Each record below must come back exactly as written; its pictures must not.
+++
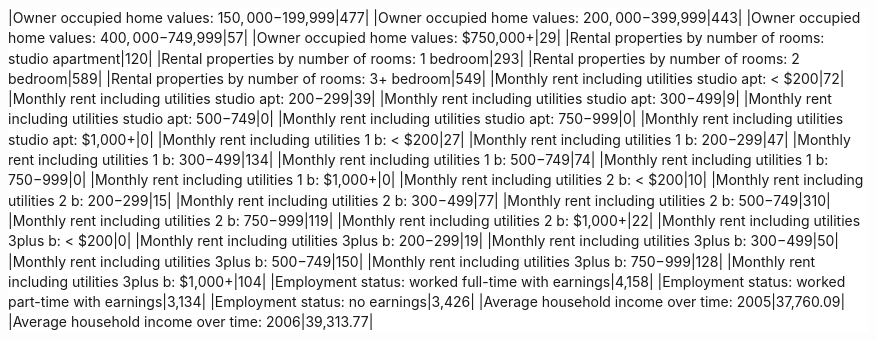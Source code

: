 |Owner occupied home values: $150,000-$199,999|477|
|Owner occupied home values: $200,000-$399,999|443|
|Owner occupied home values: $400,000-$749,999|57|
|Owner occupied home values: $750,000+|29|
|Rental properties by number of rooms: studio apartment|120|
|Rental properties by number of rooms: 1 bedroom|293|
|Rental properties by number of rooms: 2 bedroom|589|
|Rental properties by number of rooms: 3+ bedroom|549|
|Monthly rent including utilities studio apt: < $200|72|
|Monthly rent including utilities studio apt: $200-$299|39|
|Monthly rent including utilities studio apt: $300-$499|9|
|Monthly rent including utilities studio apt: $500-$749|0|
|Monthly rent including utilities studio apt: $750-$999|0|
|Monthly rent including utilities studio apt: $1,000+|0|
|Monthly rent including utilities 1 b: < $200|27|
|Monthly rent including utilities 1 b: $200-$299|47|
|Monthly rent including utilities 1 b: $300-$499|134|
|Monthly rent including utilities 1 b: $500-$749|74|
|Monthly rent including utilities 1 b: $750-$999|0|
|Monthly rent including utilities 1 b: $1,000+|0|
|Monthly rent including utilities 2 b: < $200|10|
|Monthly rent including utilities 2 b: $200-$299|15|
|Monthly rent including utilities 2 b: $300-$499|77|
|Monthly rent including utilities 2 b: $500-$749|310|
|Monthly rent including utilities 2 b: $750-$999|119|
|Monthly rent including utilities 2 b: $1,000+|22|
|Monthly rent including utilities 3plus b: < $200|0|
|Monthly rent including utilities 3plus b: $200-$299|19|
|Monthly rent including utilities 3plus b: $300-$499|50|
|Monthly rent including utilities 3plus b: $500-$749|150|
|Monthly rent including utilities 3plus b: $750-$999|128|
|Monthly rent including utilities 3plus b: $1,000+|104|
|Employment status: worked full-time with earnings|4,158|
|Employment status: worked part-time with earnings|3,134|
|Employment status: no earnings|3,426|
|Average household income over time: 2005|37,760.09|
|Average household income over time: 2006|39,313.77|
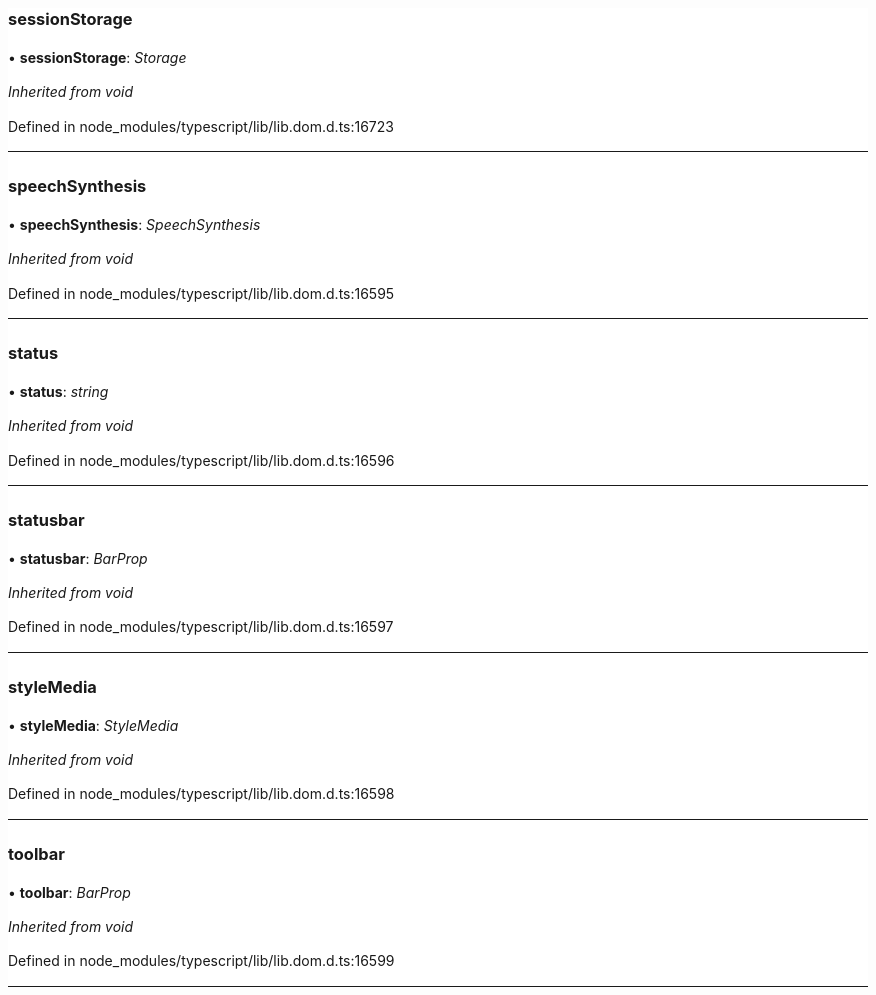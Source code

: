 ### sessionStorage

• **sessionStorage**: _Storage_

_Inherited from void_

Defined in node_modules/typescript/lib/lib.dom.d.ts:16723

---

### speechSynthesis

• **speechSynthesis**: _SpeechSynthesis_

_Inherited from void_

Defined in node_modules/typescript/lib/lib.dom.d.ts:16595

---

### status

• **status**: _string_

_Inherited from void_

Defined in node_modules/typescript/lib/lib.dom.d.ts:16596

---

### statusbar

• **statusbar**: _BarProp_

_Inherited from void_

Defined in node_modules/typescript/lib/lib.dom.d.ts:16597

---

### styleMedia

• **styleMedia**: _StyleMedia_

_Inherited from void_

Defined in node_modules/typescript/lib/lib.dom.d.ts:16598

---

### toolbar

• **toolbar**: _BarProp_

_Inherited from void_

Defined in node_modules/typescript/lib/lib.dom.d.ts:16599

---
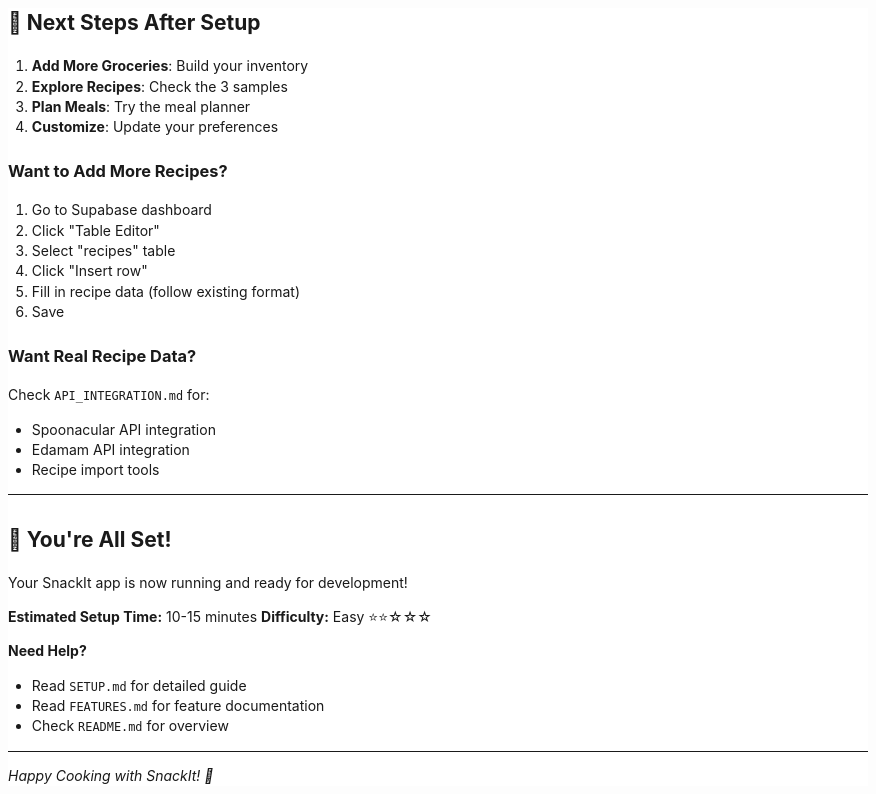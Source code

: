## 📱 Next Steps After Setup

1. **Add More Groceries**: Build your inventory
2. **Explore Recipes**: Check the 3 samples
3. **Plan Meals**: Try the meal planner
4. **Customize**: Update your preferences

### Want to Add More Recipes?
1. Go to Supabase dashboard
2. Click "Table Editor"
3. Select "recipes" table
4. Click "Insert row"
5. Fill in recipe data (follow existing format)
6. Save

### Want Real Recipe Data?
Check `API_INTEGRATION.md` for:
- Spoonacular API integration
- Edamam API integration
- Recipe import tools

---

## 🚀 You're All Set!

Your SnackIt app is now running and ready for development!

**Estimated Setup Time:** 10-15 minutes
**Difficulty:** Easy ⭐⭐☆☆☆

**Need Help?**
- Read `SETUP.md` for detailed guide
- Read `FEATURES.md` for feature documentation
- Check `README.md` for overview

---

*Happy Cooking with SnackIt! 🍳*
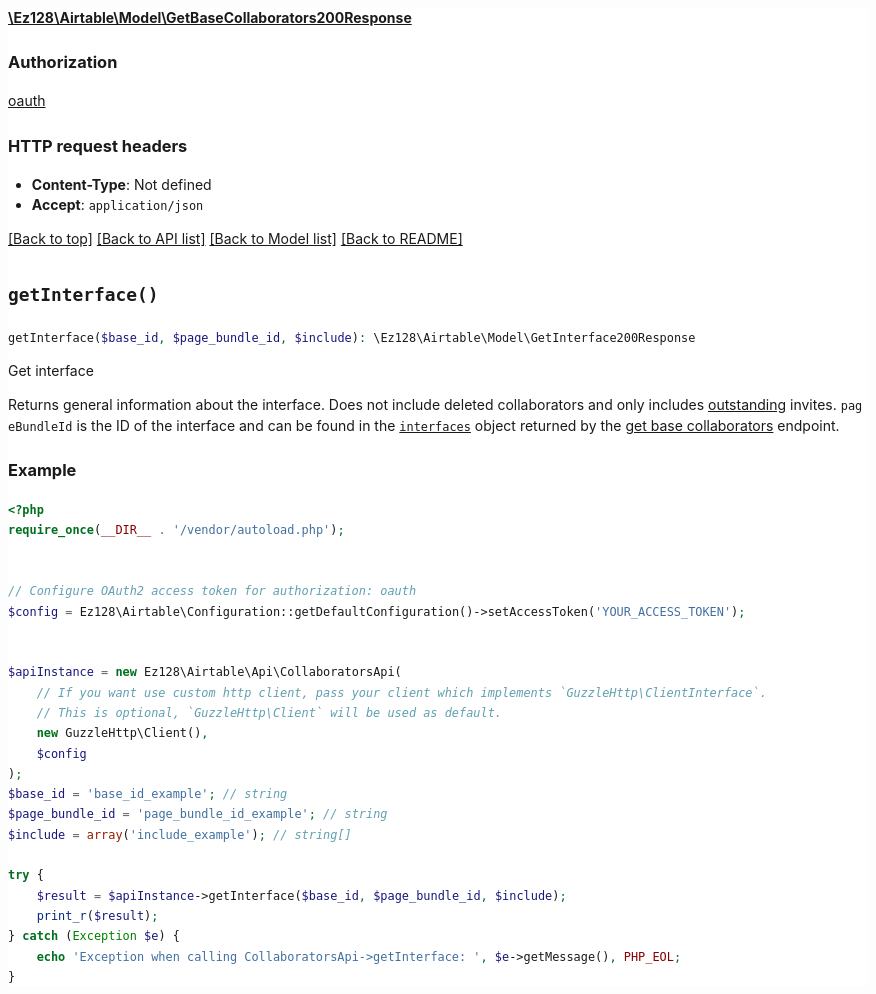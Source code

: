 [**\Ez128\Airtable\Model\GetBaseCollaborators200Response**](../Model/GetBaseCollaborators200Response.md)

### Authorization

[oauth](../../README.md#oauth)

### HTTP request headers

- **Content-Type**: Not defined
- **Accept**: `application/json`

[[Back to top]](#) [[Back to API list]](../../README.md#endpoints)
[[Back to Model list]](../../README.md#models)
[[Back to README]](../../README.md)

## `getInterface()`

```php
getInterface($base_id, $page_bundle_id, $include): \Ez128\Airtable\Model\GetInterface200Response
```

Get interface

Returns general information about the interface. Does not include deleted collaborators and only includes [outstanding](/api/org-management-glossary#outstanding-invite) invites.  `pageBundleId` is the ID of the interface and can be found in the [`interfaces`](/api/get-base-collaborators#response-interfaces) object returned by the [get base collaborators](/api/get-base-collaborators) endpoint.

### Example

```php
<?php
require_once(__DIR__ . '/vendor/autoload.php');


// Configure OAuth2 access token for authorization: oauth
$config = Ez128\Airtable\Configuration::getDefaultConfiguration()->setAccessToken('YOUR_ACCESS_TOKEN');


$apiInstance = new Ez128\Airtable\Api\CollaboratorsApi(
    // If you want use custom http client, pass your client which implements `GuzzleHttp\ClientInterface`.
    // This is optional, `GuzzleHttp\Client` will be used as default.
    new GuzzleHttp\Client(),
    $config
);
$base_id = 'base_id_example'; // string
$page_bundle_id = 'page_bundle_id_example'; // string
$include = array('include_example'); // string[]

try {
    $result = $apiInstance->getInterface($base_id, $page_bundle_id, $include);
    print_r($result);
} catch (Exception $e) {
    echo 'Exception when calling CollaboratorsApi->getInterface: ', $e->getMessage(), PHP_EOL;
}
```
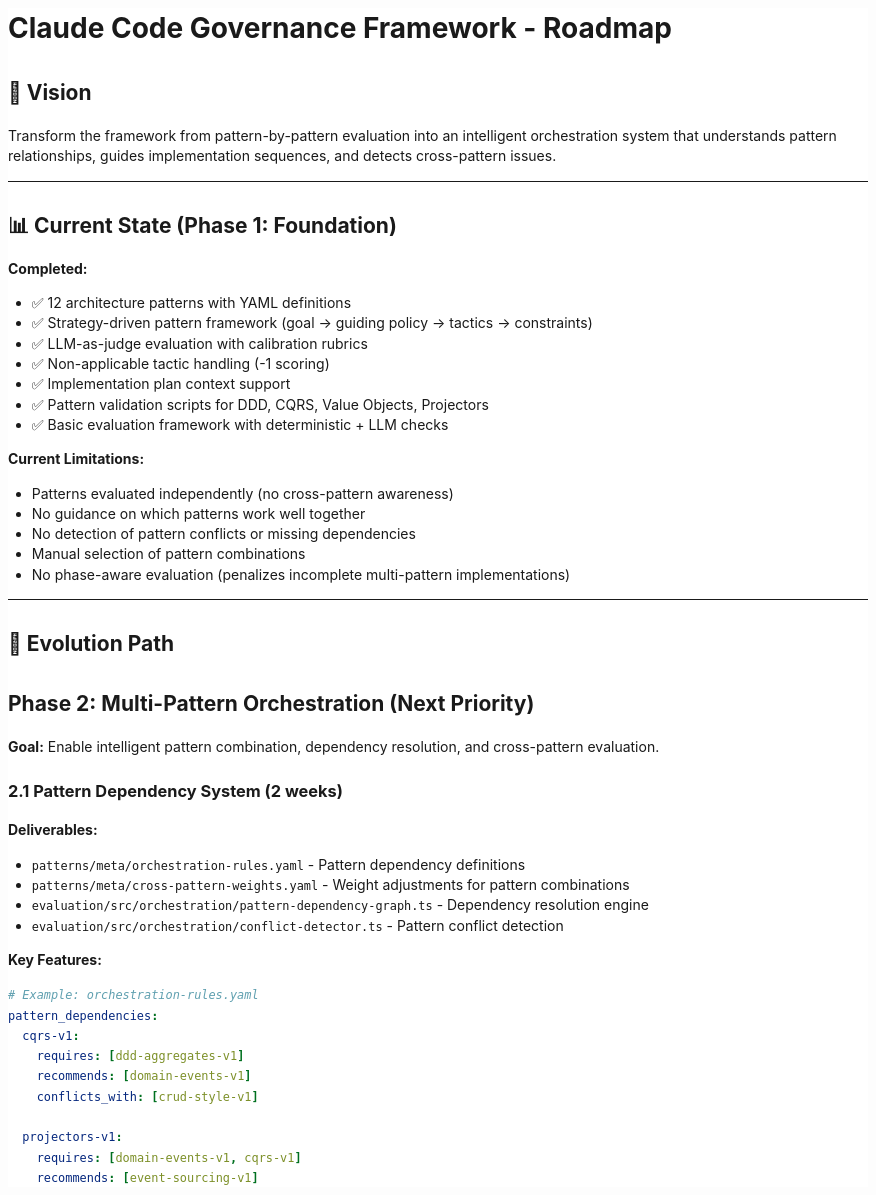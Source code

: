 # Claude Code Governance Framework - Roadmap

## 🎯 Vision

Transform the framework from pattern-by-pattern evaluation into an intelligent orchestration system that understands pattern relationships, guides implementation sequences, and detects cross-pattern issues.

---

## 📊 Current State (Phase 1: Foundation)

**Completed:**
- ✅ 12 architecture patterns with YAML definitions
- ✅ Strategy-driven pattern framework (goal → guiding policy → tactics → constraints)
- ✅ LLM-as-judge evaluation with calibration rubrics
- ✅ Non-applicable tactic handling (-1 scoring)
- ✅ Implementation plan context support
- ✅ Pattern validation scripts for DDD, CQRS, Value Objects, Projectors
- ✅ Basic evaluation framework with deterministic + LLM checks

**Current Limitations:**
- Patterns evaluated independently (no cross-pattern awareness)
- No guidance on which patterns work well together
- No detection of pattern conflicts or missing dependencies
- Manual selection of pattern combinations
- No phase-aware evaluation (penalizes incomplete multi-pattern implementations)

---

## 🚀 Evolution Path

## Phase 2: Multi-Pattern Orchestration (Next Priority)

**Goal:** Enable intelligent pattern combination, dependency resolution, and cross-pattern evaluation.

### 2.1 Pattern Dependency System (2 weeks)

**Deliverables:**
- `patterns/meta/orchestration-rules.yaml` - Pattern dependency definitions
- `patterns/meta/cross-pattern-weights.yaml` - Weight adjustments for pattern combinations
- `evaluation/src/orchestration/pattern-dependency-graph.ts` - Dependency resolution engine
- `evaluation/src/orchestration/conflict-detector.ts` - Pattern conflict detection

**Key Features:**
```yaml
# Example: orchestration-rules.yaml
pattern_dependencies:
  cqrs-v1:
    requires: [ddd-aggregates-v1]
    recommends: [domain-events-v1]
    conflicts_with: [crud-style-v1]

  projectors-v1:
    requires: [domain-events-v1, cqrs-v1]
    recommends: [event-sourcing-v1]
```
+++
PROBLEM SOLUTION:
Source code

: |Owner occupied home values: $150,000-$199,999|477|
|Owner occupied home values: $200,000-$399,999|443|
|Owner occupied home values: $400,000-$749,999|57|
|Owner occupied home values: $750,000+|29|
|Rental properties by number of rooms: studio apartment|120|
|Rental properties by number of rooms: 1 bedroom|293|
|Rental properties by number of rooms: 2 bedroom|589|
|Rental properties by number of rooms: 3+ bedroom|549|
|Monthly rent including utilities studio apt: < $200|72|
|Monthly rent including utilities studio apt: $200-$299|39|
|Monthly rent including utilities studio apt: $300-$499|9|
|Monthly rent including utilities studio apt: $500-$749|0|
|Monthly rent including utilities studio apt: $750-$999|0|
|Monthly rent including utilities studio apt: $1,000+|0|
|Monthly rent including utilities 1 b: < $200|27|
|Monthly rent including utilities 1 b: $200-$299|47|
|Monthly rent including utilities 1 b: $300-$499|134|
|Monthly rent including utilities 1 b: $500-$749|74|
|Monthly rent including utilities 1 b: $750-$999|0|
|Monthly rent including utilities 1 b: $1,000+|0|
|Monthly rent including utilities 2 b: < $200|10|
|Monthly rent including utilities 2 b: $200-$299|15|
|Monthly rent including utilities 2 b: $300-$499|77|
|Monthly rent including utilities 2 b: $500-$749|310|
|Monthly rent including utilities 2 b: $750-$999|119|
|Monthly rent including utilities 2 b: $1,000+|22|
|Monthly rent including utilities 3plus b: < $200|0|
|Monthly rent including utilities 3plus b: $200-$299|19|
|Monthly rent including utilities 3plus b: $300-$499|50|
|Monthly rent including utilities 3plus b: $500-$749|150|
|Monthly rent including utilities 3plus b: $750-$999|128|
|Monthly rent including utilities 3plus b: $1,000+|104|
|Employment status: worked full-time with earnings|4,158|
|Employment status: worked part-time with earnings|3,134|
|Employment status: no earnings|3,426|
|Average household income over time: 2005|37,760.09|
|Average household income over time: 2006|39,313.77|
Source code

: ### sessionStorage

• **sessionStorage**: _Storage_

_Inherited from void_

Defined in node_modules/typescript/lib/lib.dom.d.ts:16723

---

### speechSynthesis

• **speechSynthesis**: _SpeechSynthesis_

_Inherited from void_

Defined in node_modules/typescript/lib/lib.dom.d.ts:16595

---

### status

• **status**: _string_

_Inherited from void_

Defined in node_modules/typescript/lib/lib.dom.d.ts:16596

---

### statusbar

• **statusbar**: _BarProp_

_Inherited from void_

Defined in node_modules/typescript/lib/lib.dom.d.ts:16597

---

### styleMedia

• **styleMedia**: _StyleMedia_

_Inherited from void_

Defined in node_modules/typescript/lib/lib.dom.d.ts:16598

---

### toolbar

• **toolbar**: _BarProp_

_Inherited from void_

Defined in node_modules/typescript/lib/lib.dom.d.ts:16599

---
Source code

:## 📱 Next Steps After Setup

1. **Add More Groceries**: Build your inventory
2. **Explore Recipes**: Check the 3 samples
3. **Plan Meals**: Try the meal planner
4. **Customize**: Update your preferences

### Want to Add More Recipes?
1. Go to Supabase dashboard
2. Click "Table Editor"
3. Select "recipes" table
4. Click "Insert row"
5. Fill in recipe data (follow existing format)
6. Save

### Want Real Recipe Data?
Check `API_INTEGRATION.md` for:
- Spoonacular API integration
- Edamam API integration
- Recipe import tools

---

## 🚀 You're All Set!

Your SnackIt app is now running and ready for development!

**Estimated Setup Time:** 10-15 minutes
**Difficulty:** Easy ⭐⭐☆☆☆

**Need Help?**
- Read `SETUP.md` for detailed guide
- Read `FEATURES.md` for feature documentation
- Check `README.md` for overview

---

*Happy Cooking with SnackIt! 🍳*
Source code

: [**\Ez128\Airtable\Model\GetBaseCollaborators200Response**](../Model/GetBaseCollaborators200Response.md)

### Authorization

[oauth](../../README.md#oauth)

### HTTP request headers

- **Content-Type**: Not defined
- **Accept**: `application/json`

[[Back to top]](#) [[Back to API list]](../../README.md#endpoints)
[[Back to Model list]](../../README.md#models)
[[Back to README]](../../README.md)

## `getInterface()`

```php
getInterface($base_id, $page_bundle_id, $include): \Ez128\Airtable\Model\GetInterface200Response
```

Get interface

Returns general information about the interface. Does not include deleted collaborators and only includes [outstanding](/api/org-management-glossary#outstanding-invite) invites.  `pageBundleId` is the ID of the interface and can be found in the [`interfaces`](/api/get-base-collaborators#response-interfaces) object returned by the [get base collaborators](/api/get-base-collaborators) endpoint.

### Example

```php
<?php
require_once(__DIR__ . '/vendor/autoload.php');


// Configure OAuth2 access token for authorization: oauth
$config = Ez128\Airtable\Configuration::getDefaultConfiguration()->setAccessToken('YOUR_ACCESS_TOKEN');


$apiInstance = new Ez128\Airtable\Api\CollaboratorsApi(
    // If you want use custom http client, pass your client which implements `GuzzleHttp\ClientInterface`.
    // This is optional, `GuzzleHttp\Client` will be used as default.
    new GuzzleHttp\Client(),
    $config
);
$base_id = 'base_id_example'; // string
$page_bundle_id = 'page_bundle_id_example'; // string
$include = array('include_example'); // string[]

try {
    $result = $apiInstance->getInterface($base_id, $page_bundle_id, $include);
    print_r($result);
} catch (Exception $e) {
    echo 'Exception when calling CollaboratorsApi->getInterface: ', $e->getMessage(), PHP_EOL;
}
```
Source code

: # Claude Code Governance Framework - Roadmap

## 🎯 Vision

Transform the framework from pattern-by-pattern evaluation into an intelligent orchestration system that understands pattern relationships, guides implementation sequences, and detects cross-pattern issues.

---

## 📊 Current State (Phase 1: Foundation)

**Completed:**
- ✅ 12 architecture patterns with YAML definitions
- ✅ Strategy-driven pattern framework (goal → guiding policy → tactics → constraints)
- ✅ LLM-as-judge evaluation with calibration rubrics
- ✅ Non-applicable tactic handling (-1 scoring)
- ✅ Implementation plan context support
- ✅ Pattern validation scripts for DDD, CQRS, Value Objects, Projectors
- ✅ Basic evaluation framework with deterministic + LLM checks

**Current Limitations:**
- Patterns evaluated independently (no cross-pattern awareness)
- No guidance on which patterns work well together
- No detection of pattern conflicts or missing dependencies
- Manual selection of pattern combinations
- No phase-aware evaluation (penalizes incomplete multi-pattern implementations)

---

## 🚀 Evolution Path

## Phase 2: Multi-Pattern Orchestration (Next Priority)

**Goal:** Enable intelligent pattern combination, dependency resolution, and cross-pattern evaluation.

### 2.1 Pattern Dependency System (2 weeks)

**Deliverables:**
- `patterns/meta/orchestration-rules.yaml` - Pattern dependency definitions
- `patterns/meta/cross-pattern-weights.yaml` - Weight adjustments for pattern combinations
- `evaluation/src/orchestration/pattern-dependency-graph.ts` - Dependency resolution engine
- `evaluation/src/orchestration/conflict-detector.ts` - Pattern conflict detection

**Key Features:**
```yaml
# Example: orchestration-rules.yaml
pattern_dependencies:
  cqrs-v1:
    requires: [ddd-aggregates-v1]
    recommends: [domain-events-v1]
    conflicts_with: [crud-style-v1]

  projectors-v1:
    requires: [domain-events-v1, cqrs-v1]
    recommends: [event-sourcing-v1]
```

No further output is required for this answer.